[[ RECORDS SHOWN open ]]
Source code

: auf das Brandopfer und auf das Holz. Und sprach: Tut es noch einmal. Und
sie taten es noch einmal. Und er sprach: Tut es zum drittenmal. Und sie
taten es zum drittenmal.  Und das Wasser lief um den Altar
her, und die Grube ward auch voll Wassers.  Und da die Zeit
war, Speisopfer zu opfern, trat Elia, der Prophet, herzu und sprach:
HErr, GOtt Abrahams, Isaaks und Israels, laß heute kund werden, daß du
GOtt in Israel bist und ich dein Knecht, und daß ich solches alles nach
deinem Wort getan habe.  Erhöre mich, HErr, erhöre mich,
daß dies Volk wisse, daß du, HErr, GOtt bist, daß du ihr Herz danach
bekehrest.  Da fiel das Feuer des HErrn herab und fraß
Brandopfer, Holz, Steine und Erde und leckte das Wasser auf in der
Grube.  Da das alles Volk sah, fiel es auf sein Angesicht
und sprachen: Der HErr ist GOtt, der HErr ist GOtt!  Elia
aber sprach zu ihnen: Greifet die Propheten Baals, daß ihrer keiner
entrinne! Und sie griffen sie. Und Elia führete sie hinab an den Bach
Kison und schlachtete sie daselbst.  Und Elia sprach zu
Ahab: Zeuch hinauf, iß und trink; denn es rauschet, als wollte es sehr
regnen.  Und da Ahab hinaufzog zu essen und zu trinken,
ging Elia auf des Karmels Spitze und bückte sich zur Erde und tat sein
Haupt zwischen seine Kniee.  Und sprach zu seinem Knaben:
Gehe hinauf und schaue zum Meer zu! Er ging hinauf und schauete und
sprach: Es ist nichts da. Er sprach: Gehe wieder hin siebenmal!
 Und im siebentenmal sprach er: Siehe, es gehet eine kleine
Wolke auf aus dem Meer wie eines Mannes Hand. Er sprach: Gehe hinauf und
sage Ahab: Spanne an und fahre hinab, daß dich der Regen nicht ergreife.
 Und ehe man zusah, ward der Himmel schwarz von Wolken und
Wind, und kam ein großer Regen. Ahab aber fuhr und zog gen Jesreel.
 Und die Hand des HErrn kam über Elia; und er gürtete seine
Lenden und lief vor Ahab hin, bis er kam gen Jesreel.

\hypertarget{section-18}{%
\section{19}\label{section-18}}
[[ RECORDS SHOWN closed ]]
— EXERCISE BRIEF —
Without omitting anything, reproduce the whole of the data.

— WRITTEN SOLUTION —
Source code

: auf das Brandopfer und auf das Holz. Und sprach: Tut es noch einmal. Und
sie taten es noch einmal. Und er sprach: Tut es zum drittenmal. Und sie
taten es zum drittenmal.  Und das Wasser lief um den Altar
her, und die Grube ward auch voll Wassers.  Und da die Zeit
war, Speisopfer zu opfern, trat Elia, der Prophet, herzu und sprach:
HErr, GOtt Abrahams, Isaaks und Israels, laß heute kund werden, daß du
GOtt in Israel bist und ich dein Knecht, und daß ich solches alles nach
deinem Wort getan habe.  Erhöre mich, HErr, erhöre mich,
daß dies Volk wisse, daß du, HErr, GOtt bist, daß du ihr Herz danach
bekehrest.  Da fiel das Feuer des HErrn herab und fraß
Brandopfer, Holz, Steine und Erde und leckte das Wasser auf in der
Grube.  Da das alles Volk sah, fiel es auf sein Angesicht
und sprachen: Der HErr ist GOtt, der HErr ist GOtt!  Elia
aber sprach zu ihnen: Greifet die Propheten Baals, daß ihrer keiner
entrinne! Und sie griffen sie. Und Elia führete sie hinab an den Bach
Kison und schlachtete sie daselbst.  Und Elia sprach zu
Ahab: Zeuch hinauf, iß und trink; denn es rauschet, als wollte es sehr
regnen.  Und da Ahab hinaufzog zu essen und zu trinken,
ging Elia auf des Karmels Spitze und bückte sich zur Erde und tat sein
Haupt zwischen seine Kniee.  Und sprach zu seinem Knaben:
Gehe hinauf und schaue zum Meer zu! Er ging hinauf und schauete und
sprach: Es ist nichts da. Er sprach: Gehe wieder hin siebenmal!
 Und im siebentenmal sprach er: Siehe, es gehet eine kleine
Wolke auf aus dem Meer wie eines Mannes Hand. Er sprach: Gehe hinauf und
sage Ahab: Spanne an und fahre hinab, daß dich der Regen nicht ergreife.
 Und ehe man zusah, ward der Himmel schwarz von Wolken und
Wind, und kam ein großer Regen. Ahab aber fuhr und zog gen Jesreel.
 Und die Hand des HErrn kam über Elia; und er gürtete seine
Lenden und lief vor Ahab hin, bis er kam gen Jesreel.

\hypertarget{section-18}{%
\section{19}\label{section-18}}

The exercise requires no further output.